1956 The Dragon of Nikos Koundouros

Ο Δράκος του Νίκου Κούνδουρου - CFF

1956 The Dragon of Nikos Koundouros

"With this film, Greek cinema has moved from Prehistory to History", Vassilis Rafailidis wrote, analyzing the
Dragon
.

In 1956 in The Cinematographic Venice Film Festival Greece is represented by the film
The

Dragon
, directed by Nikos Koundouros. Koundouros' masterpiece had provoked the most contradictory comments in its first screening that took place at
the Cinema Attikon
. The caustic, bold, original satire starred Dinos Iliopoulos, in the best role of his career, and with him Giannis Argyris, Margarita Papageorgiou and Thanasis Vengos. The script of the film was by Iakovos Kambanellis, the music and songs of Manos Hadjidakis and the editing was done entirely in the studios of Finos Film.
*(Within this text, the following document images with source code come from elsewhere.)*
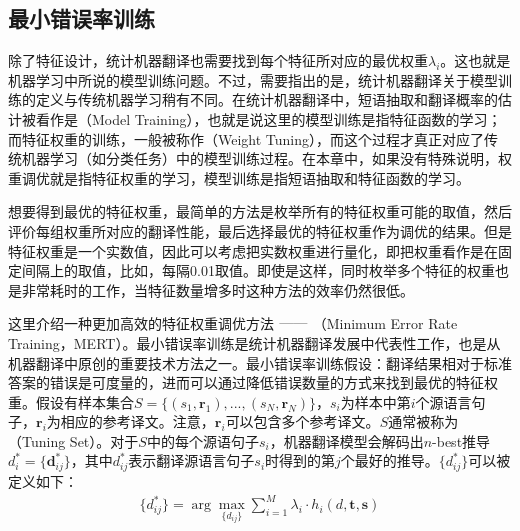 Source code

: 
\subsection{最小错误率训练}\label{subsection-4.2.6}

\parinterval 除了特征设计，统计机器翻译也需要找到每个特征所对应的最优权重$\lambda_i$。这也就是机器学习中所说的模型训练问题。不过，需要指出的是，统计机器翻译关于模型训练的定义与传统机器学习稍有不同。在统计机器翻译中，短语抽取和翻译概率的估计被看作是{\small{}}（Model Training），也就是说这里的模型训练是指特征函数的学习；而特征权重的训练，一般被称作{\small{}}（Weight Tuning），而这个过程才真正对应了传统机器学习（如分类任务）中的模型训练过程。在本章中，如果没有特殊说明，权重调优就是指特征权重的学习，模型训练是指短语抽取和特征函数的学习。

\parinterval 想要得到最优的特征权重，最简单的方法是枚举所有的特征权重可能的取值，然后评价每组权重所对应的翻译性能，最后选择最优的特征权重作为调优的结果。但是特征权重是一个实数值，因此可以考虑把实数权重进行量化，即把权重看作是在固定间隔上的取值，比如，每隔0.01取值。即使是这样，同时枚举多个特征的权重也是非常耗时的工作，当特征数量增多时这种方法的效率仍然很低。

\parinterval 这里介绍一种更加高效的特征权重调优方法$\ \dash \ ${\small{}}（Minimum Error Rate Training，MERT）。最小错误率训练是统计机器翻译发展中代表性工作，也是从机器翻译中原创的重要技术方法之一\cite{och2003minimum}。最小错误率训练假设：翻译结果相对于标准答案的错误是可度量的，进而可以通过降低错误数量的方式来找到最优的特征权重。假设有样本集合$S = \{(s_1,\mathbf{r}_1),...,(s_N,\mathbf{r}_N)\}$，$s_i$为样本中第$i$个源语言句子，$\mathbf{r}_i$为相应的参考译文。注意，$\mathbf{r}_i$可以包含多个参考译文。$S$通常被称为{\small{}}（Tuning Set）。对于$S$中的每个源语句子$s_i$，机器翻译模型会解码出$n$-best推导$d_{i}^{\ast} = \{\mathbf{d}_{ij}^{\ast}\}$，其中$d_{ij}^{\ast}$表示翻译源语言句子$s_i$时得到的第$j$个最好的推导。$\{d_{ij}^{\ast}\}$可以被定义如下：
\begin{eqnarray}
\{d_{ij}^{\ast}\} = \arg\max_{\{d_{ij}\}} \sum_{i=1}^{M} \lambda_i \cdot h_i (d,\mathbf{t},\mathbf{s})
\label{eq:4-17}
\end{eqnarray}

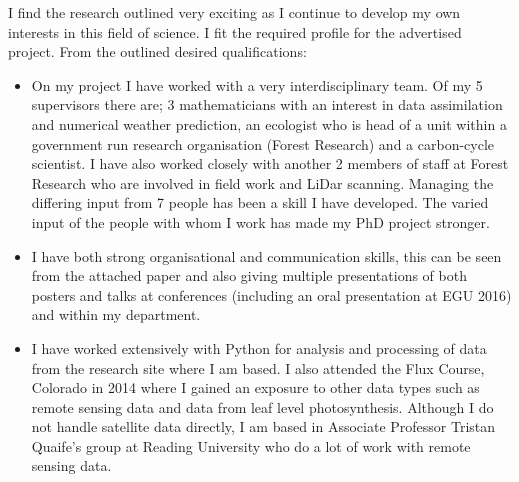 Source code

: \documentclass[11pt]{article}
\begin{document}
I find the research outlined very exciting as I continue to develop my own interests in this field of science. I fit the required profile for the advertised project. From the outlined desired qualifications:
\begin{itemize}
\item On my project I have worked with a very interdisciplinary team. Of my 5 supervisors there are; 3 mathematicians with an interest in data assimilation and numerical weather prediction, an ecologist who is head of a unit within a government run research organisation (Forest Research) and a carbon-cycle scientist. I have also worked closely with another 2 members of staff at Forest Research who are involved in field work and LiDar scanning. Managing the differing input from 7 people has been a skill I have developed. The varied input of the people with whom I work has made my PhD project stronger.
\item I have both strong organisational and communication skills, this can be seen from the attached paper and also giving multiple presentations of both posters and talks at conferences (including an oral presentation at EGU 2016) and within my department. 
\item I have worked extensively with Python for analysis and processing of data from the research site where I am based. I also attended the Flux Course, Colorado in 2014 where I gained an exposure to other data types such as remote sensing data and data from leaf level photosynthesis. Although I do not handle satellite data directly, I am based in Associate Professor Tristan Quaife's group at Reading University who do a lot of work with remote sensing data. 
\end{itemize}

\thispagestyle{empty}
{}
\end{document}
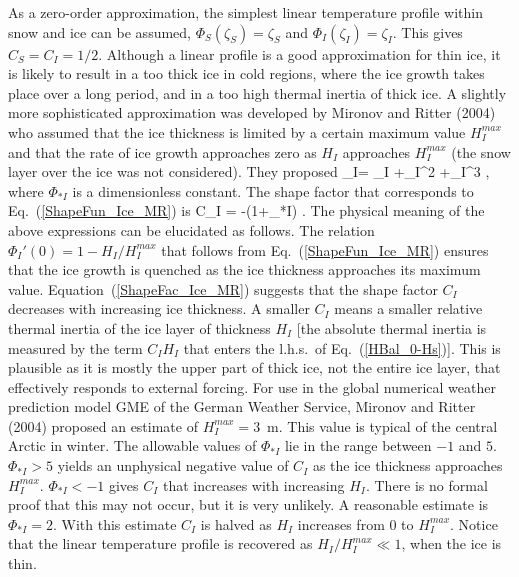 %
As a zero-order approximation,
the simplest linear temperature profile within snow and ice can be assumed,
$\Phi_S(\zeta_S)=\zeta_S$ and $\Phi_I(\zeta_I)=\zeta_I$.
This gives $C_{S}=C_{I}=1/2$. 
Although a linear profile is a good approximation for thin ice,
it is likely to result in a too thick ice in cold regions,
where the ice growth takes place over a long period,
and in a too high thermal inertia of thick ice.
A slightly more sophisticated
approximation was developed by Mironov and Ritter (2004) who assumed
that the ice thickness is limited by a certain maximum value $H_{I}^{max}$
and that the rate of ice growth approaches zero as $H_I$ approaches $H_{I}^{max}$
(the snow layer over the ice was not considered).
They proposed
%
\beq\label{ShapeFun_Ice_MR}
\Phi_I=
\zeta_I
+\zeta_I^2
+\zeta_I^3 ,
\eeq
%
where $\Phi_{*I}$ is a dimensionless constant.
The shape factor that corresponds to Eq.~(\ref{ShapeFun_Ice_MR}) is  
%
\beq\label{ShapeFac_Ice_MR}
C_{I} = -(1+\Phi_{*I}) .
\eeq
%
The physical meaning of the above expressions can be elucidated as follows.
The relation $\Phi_I'(0)=1-{H_I}/{H_{I}^{max}}$
that follows from Eq.~(\ref{ShapeFun_Ice_MR}) ensures that
the ice growth is quenched as the ice thickness approaches its maximum value.
Equation~(\ref{ShapeFac_Ice_MR}) suggests that
the shape factor $C_{I}$ decreases with increasing ice thickness.
A smaller $C_{I}$ means a smaller relative thermal inertia
of the ice layer of thickness $H_I$
[the absolute thermal inertia is measured by the term
$C_{I}H_I$ that enters the l.h.s.\ of Eq.~(\ref{HBal_0-Hs})].
This is plausible as it is mostly the upper part of thick ice,
not the entire ice layer, that effectively responds to external forcing.
For use in the global numerical weather prediction model GME
of the German Weather Service, Mironov and Ritter (2004) proposed
an estimate of $H_{I}^{max}=3$~m.
This value is typical of the central Arctic in winter.
The allowable values of $\Phi_{*I}$ lie in the range between $-1$ and $5$.
$\Phi_{*I}>5$ yields an unphysical negative value of $C_{I}$
as the ice thickness approaches $H_{I}^{max}$.
$\Phi_{*I}<-1$ gives $C_{I}$ that increases with increasing $H_I$.
There is no formal proof that this may not occur, but it is very unlikely.
A reasonable estimate is $\Phi_{*I}=2$. With this estimate $C_{I}$ is halved
as $H_I$ increases from 0 to $H_{I}^{max}$.
Notice that the linear temperature profile
is recovered as $H_I/H_{I}^{max}\ll1$, \ie when the ice is thin.

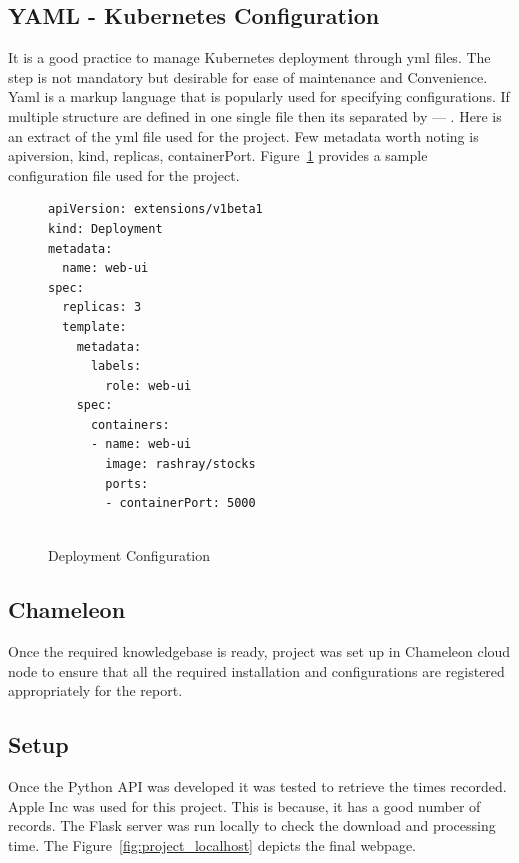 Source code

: \subsection{YAML - Kubernetes Configuration}
It is a good practice to manage Kubernetes deployment through yml files. The
step is not mandatory but desirable for ease of maintenance and Convenience.
Yaml is a markup language that is popularly used for specifying
configurations. If multiple structure are defined in one single file then its
separated by --- . Here is an extract of the yml file used for the project.
Few metadata worth noting is apiversion, kind, replicas, containerPort.
Figure~\ref{F:svc-setup} provides a sample configuration file used for the
project.

\begin{figure}
\begin{footnotesize}  
\begin{verbatim}
apiVersion: extensions/v1beta1
kind: Deployment
metadata:
  name: web-ui
spec:
  replicas: 3
  template:
    metadata:
      labels:
        role: web-ui
    spec:
      containers:
      - name: web-ui
        image: rashray/stocks
        ports:
        - containerPort: 5000
  
\end{verbatim}
\end{footnotesize}
\caption{Deployment Configuration}\label{F:svc-setup}
\end{figure}
\subsection{Chameleon}
Once the required knowledgebase is ready, project was set up in Chameleon
cloud node to ensure that all the required installation and configurations are
registered appropriately for the report.

\subsection{Setup}

Once the Python API was developed it was tested to retrieve the times
recorded. Apple Inc was used for this project. This is because, it has a good
number of records. The Flask server was run locally to check the download and
processing time. The Figure~\ref{fig:project_localhost} depicts the final
webpage.

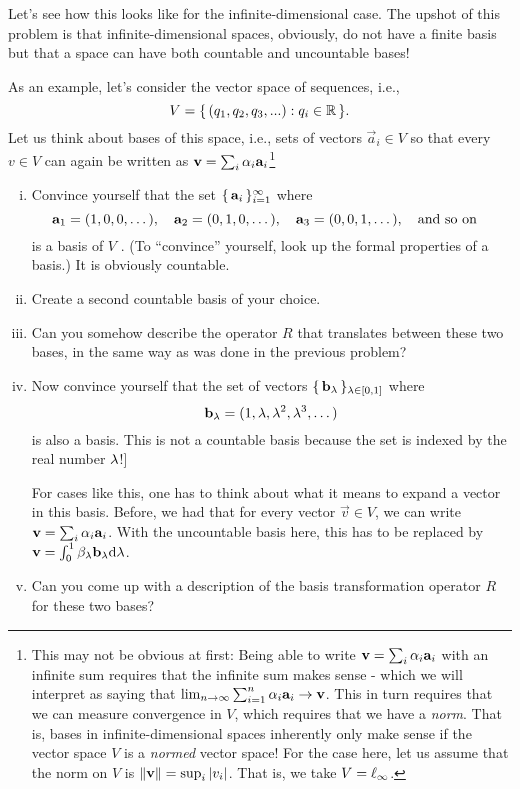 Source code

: \documentclass[12pt]{memoir}
\begin{document}
\begin{Ej}
    Let's see how this looks like for the infinite-dimensional case.
The upshot of this problem is that infinite-dimensional spaces, obviously, do not have a finite basis but that a space can have both countable and uncountable bases!\par 
As an example, let's consider the vector space of sequences, i.e.,
$$V = \{\,(q_1, q_2, q_3, . . .) : q_i\in\mathbb{R}\,\}.$$
Let us think about bases of this space, i.e., sets of vectors $\vec a_i\in V$ so that every $v \in V$ can again be written
as $\mathbf{v}=\sum_i\alpha_i\mathbf{a}_i$\footnote{This may not be obvious at first: Being able to write $\mathbf{v}=\sum_i\alpha_i\mathbf{a}_i$ with an infinite sum requires that the infinite sum makes
sense - which we will interpret as saying that $\lim_{n\to\infty}\sum_{i=1}^n\alpha_i\mathbf{a}_i\to \mathbf{v}$. This in turn requires that we can measure convergence
in $V$, which requires that we have a \emph{norm}. That is, bases in infinite-dimensional spaces inherently only make sense if the vector
space $V$ is a \emph{normed} vector space! For the case here, let us assume that the norm on $V$ is $\norm{\mathbf{v}}=\sup_i|v_i|$. That is, we take $V=\ell_\infty$.}
\begin{enumerate}[(i)]
    \item Convince yourself that the set $\{\,\mathbf{a}_i\,\}_{i=1}^\infty$ where 
    $$\mathbf{a}_1=(1,0,0,\dots),\quad\mathbf{a}_2=(0,1,0,\dots),\quad\mathbf{a}_3=(0,0,1,\dots),\quad\text{and so on}\quad$$
    is a basis of $V$ . (To ``convince'' yourself, look up the formal properties of a basis.) It is obviously countable.
    \item Create a second countable basis of your choice.
    \item Can you somehow describe the operator $R$ that translates between these two bases, in the same way as was done in the previous problem?
    \item Now convince yourself that the set of vectors $\{\,\mathbf{b}_\lambda\,\}_{\lambda\in\left\lbrack0,1\right\rbrack}$ where 
    $$\mathbf{b}_\lambda=(1,\lambda,\lambda^2,\lambda^3,\dots)$$ 
    is also a basis. This is not a countable basis because the set is indexed by the real number $\lambda$!]\par 
    For cases like this, one has to think about what it means to expand a vector in this basis. Before, we had that for every vector $\vec v\in V$, we can write $\mathbf{v}=\sum_i\alpha_i\mathbf{a}_i$. With the uncountable basis here, this has
    to be replaced by $\mathbf{v}=\int_0^1\beta_\lambda\mathbf{b}_\lambda\dd\lambda$.
    \item Can you come up with a description of the basis transformation operator $R$ for these two bases?
\end{enumerate}
\end{Ej}
\end{document}
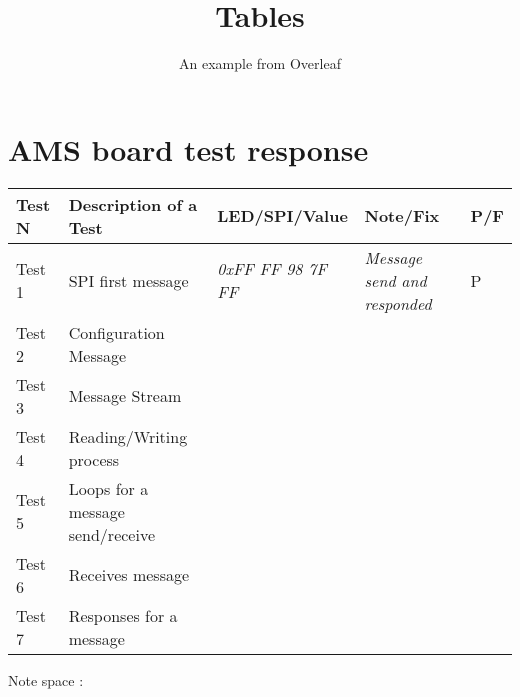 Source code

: \documentclass{article}
\title{Tables}
\author{An example from Overleaf}
\begin{document}
\section*{AMS board test response}
\begin{tabular}{ | m{1.3cm} | m{5cm} | m{4cm}| m{6cm}| m{0.6cm} | } 
  \hline
  \textbf{Test N}& \textbf{Description of a Test} & \textbf{LED/SPI/Value} & \textbf{Note/Fix} & \textbf{P/F}  \\ 
  \hline
  Test 1 & SPI first message & \textit{0xFF FF 98 7F FF} & \textit{Message send and responded} & P \\ 
  \hline
  Test 2 & Configuration Message  \newline  &  & &  \\ 
  \hline
  Test 3 & Message Stream  \newline  &  & &  \\ 
  \hline
  Test 4 & Reading/Writing process  \newline  &  & &  \\ 
  \hline
  Test 5 & Loops for a message send/receive  \newline  &  & &  \\ 
  \hline
  Test 6 & Receives message  \newline  &  & &  \\ 
  \hline
  Test 7 & Responses for a message  \newline  &  & &  \\ 
  \hline
\end{tabular}
Note space :
\end{document}
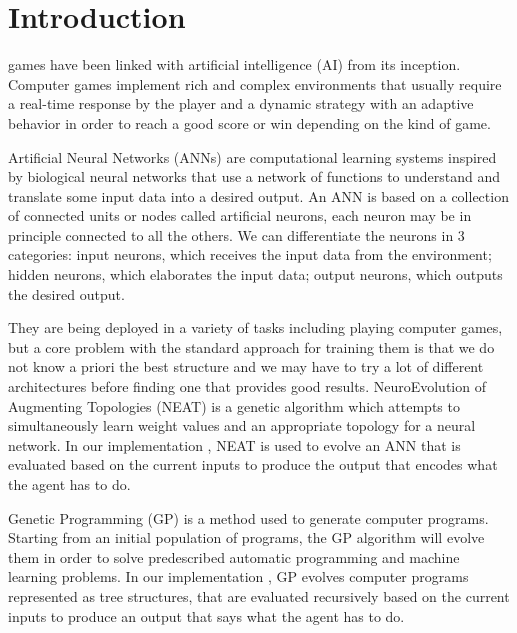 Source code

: \section{Introduction}
% 
% 
% 
% 
 games have been linked with artificial intelligence (AI) from its inception.
Computer games implement rich and complex environments that usually require a real-time
response by the player and a dynamic strategy with an adaptive behavior in order to reach a
good score or win depending on the kind of game.


Artificial Neural Networks (ANNs) are computational learning systems inspired by biological
neural networks that use a network of functions to understand and translate some input data
into a desired output. An ANN is based on a collection of connected units or nodes called
artificial neurons, each neuron may be in principle connected to all the others. We can
differentiate the neurons in 3 categories: input neurons, which receives the input data from 
the environment; hidden neurons, which elaborates the input data; output neurons, which outputs the desired output.

They are being deployed in a variety of tasks including playing computer games, but a core
problem with the standard approach for training them is that we do not know a priori the best
structure and we may have to try a lot of different architectures before finding one that
provides good results. NeuroEvolution of Augmenting Topologies (NEAT) \cite{NEAT} is a genetic
algorithm which attempts to simultaneously learn weight values and an appropriate topology
for a neural network. In our implementation \cite{repository}, NEAT is used to evolve an ANN that is
evaluated based on the current inputs to produce the output that encodes what the agent has to do.

Genetic Programming (GP) \cite{GP} is a method used to generate computer programs. Starting
from an initial population of programs, the GP algorithm will evolve them in order to solve
predescribed automatic programming and machine learning problems. In our implementation
\cite{repository}, GP evolves computer programs represented as tree structures, that are evaluated
recursively based on the current inputs to produce an output that says what the agent has to do.

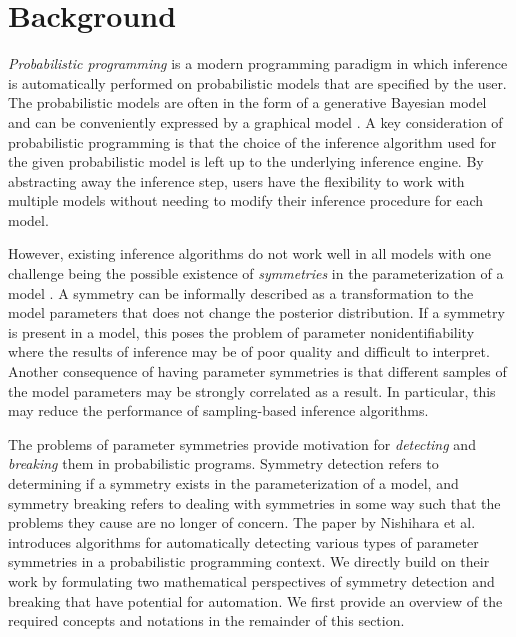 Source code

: 

\section{Background}

\textit{Probabilistic programming} is a modern programming paradigm in which inference is automatically performed on probabilistic models that are specified by the user. The probabilistic models are often in the form of a generative Bayesian model and can be conveniently expressed by a graphical model \cite{Rainforth:2017}. A key consideration of probabilistic programming is that the choice of the inference algorithm used for the given probabilistic model is left up to the underlying inference engine. By abstracting away the inference step, users have the flexibility to work with multiple models without needing to modify their inference procedure for each model.

However, existing inference algorithms do not work well in all models with one challenge being the possible existence of \textit{symmetries} in the parameterization of a model \cite{Nishihara:2013}. A symmetry can be informally described as a transformation to the model parameters that does not change the posterior distribution. If a symmetry is present in a model, this poses the problem of parameter nonidentifiability where the results of inference may be of poor quality and difficult to interpret. Another consequence of having parameter symmetries is that different samples of the model parameters may be strongly correlated as a result. In particular, this may reduce the performance of sampling-based inference algorithms.

The problems of parameter symmetries provide motivation for \textit{detecting} and \textit{breaking} them in probabilistic programs. Symmetry detection refers to determining if a symmetry exists in the parameterization of a model, and symmetry breaking refers to dealing with symmetries in some way such that the problems they cause are no longer of concern. The paper by Nishihara et al. \cite{Nishihara:2013} introduces algorithms for automatically detecting various types of parameter symmetries in a probabilistic programming context. We directly build on their work by formulating two mathematical perspectives of symmetry detection and breaking that have potential for automation. We first provide an overview of the required concepts and notations in the remainder of this section.


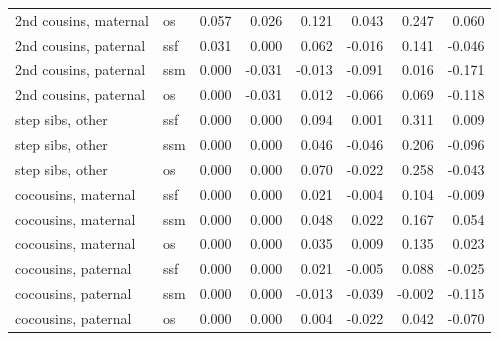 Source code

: \begin{tabular}{ll|rr|rr|rr}
2nd cousins, maternal & os & 0.057 & 0.026 & 0.121 & 0.043 & 0.247 & 0.060 \\
2nd cousins, paternal & ssf & 0.031 & 0.000 & 0.062 & -0.016 & 0.141 & -0.046 \\
2nd cousins, paternal & ssm & 0.000 & -0.031 & -0.013 & -0.091 & 0.016 & -0.171 \\
2nd cousins, paternal & os & 0.000 & -0.031 & 0.012 & -0.066 & 0.069 & -0.118 \\
step sibs, other & ssf & 0.000 & 0.000 & 0.094 & 0.001 & 0.311 & 0.009 \\
step sibs, other & ssm & 0.000 & 0.000 & 0.046 & -0.046 & 0.206 & -0.096 \\
step sibs, other & os & 0.000 & 0.000 & 0.070 & -0.022 & 0.258 & -0.043 \\
cocousins, maternal & ssf & 0.000 & 0.000 & 0.021 & -0.004 & 0.104 & -0.009 \\
cocousins, maternal & ssm & 0.000 & 0.000 & 0.048 & 0.022 & 0.167 & 0.054 \\
cocousins, maternal & os & 0.000 & 0.000 & 0.035 & 0.009 & 0.135 & 0.023 \\
cocousins, paternal & ssf & 0.000 & 0.000 & 0.021 & -0.005 & 0.088 & -0.025 \\
cocousins, paternal & ssm & 0.000 & 0.000 & -0.013 & -0.039 & -0.002 & -0.115 \\
cocousins, paternal & os & 0.000 & 0.000 & 0.004 & -0.022 & 0.042 & -0.070 \\
\bottomrule\end{tabular}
Nikos Koundouros, on the occasion of the war he accepted, sends a letter to the newspaper
NEA
, in the issue that circulated on the 21st. 9. 1956

"Some Cassandras were quick to triumph over the verification of their prophecies about the alleged failure of
The Dragon
at the Venice International Film Festival. But because the issue is not personally mine, because for better or for worse in Venice my film represented Greece, because finally a lot of people fooled by the suspicious and petty haste of some Greek newspapers, think that the Greek name was damaged in an international meeting of such importance, and even, because the narrow-minded and selfish and foolish policy of some, it should not reap its laurels, I reply and refer anyone who questions the evidence I will quote, to the Director of the Ministry of Education, Mr. Svorono, who was represented from the beginning to the end of the presentation of the Greek film and is aware of everything that happened or was written or said on the subject. I would also refer them to the Consul of Greece in Venice, Mr. Messini as well as to the correspondents of the radio station Mr. Mr. Chronopoulos and Ioannidis, who because of their special mission saw and heard and know things better of course than the heterophobic editors of some newspapers.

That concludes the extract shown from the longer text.